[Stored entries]
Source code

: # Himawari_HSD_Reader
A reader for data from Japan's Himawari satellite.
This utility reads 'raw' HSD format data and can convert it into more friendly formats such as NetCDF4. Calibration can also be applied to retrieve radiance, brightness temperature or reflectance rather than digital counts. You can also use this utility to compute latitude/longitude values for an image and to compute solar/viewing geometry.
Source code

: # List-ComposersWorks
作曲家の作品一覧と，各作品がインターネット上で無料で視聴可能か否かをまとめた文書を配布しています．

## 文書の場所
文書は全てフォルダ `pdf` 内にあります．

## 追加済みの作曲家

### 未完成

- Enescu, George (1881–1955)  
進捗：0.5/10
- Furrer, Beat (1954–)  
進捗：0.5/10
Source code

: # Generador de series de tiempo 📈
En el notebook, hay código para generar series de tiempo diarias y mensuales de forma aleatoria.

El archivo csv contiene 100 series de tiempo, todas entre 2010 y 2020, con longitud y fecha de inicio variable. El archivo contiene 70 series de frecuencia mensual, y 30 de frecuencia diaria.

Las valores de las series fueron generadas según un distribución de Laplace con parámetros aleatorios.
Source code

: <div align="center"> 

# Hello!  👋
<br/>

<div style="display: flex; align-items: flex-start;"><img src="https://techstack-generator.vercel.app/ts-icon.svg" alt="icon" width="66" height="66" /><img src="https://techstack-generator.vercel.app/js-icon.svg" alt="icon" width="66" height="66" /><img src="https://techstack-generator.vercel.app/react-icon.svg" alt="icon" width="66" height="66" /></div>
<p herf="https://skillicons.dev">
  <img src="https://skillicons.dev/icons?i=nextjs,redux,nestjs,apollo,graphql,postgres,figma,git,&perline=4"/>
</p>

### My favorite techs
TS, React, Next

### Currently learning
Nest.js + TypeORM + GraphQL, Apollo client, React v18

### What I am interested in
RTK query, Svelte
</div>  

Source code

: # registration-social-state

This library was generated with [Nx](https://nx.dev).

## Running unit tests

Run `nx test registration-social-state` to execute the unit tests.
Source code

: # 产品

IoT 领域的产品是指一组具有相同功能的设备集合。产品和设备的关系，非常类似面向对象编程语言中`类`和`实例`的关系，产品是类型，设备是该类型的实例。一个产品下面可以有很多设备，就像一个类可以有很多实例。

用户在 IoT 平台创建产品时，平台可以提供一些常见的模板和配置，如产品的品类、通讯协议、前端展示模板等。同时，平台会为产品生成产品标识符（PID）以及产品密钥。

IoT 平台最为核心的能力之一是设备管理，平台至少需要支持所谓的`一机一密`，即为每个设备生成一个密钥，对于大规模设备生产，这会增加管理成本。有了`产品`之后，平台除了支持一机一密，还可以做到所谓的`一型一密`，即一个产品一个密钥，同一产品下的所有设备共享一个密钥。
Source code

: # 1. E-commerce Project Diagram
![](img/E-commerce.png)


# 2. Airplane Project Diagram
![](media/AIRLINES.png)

HOW TO COMPLETE THIS TASK:
Reply with nothing but a number: how many lines of the entries above contain the string "align"?

WRITTEN REPLY:
2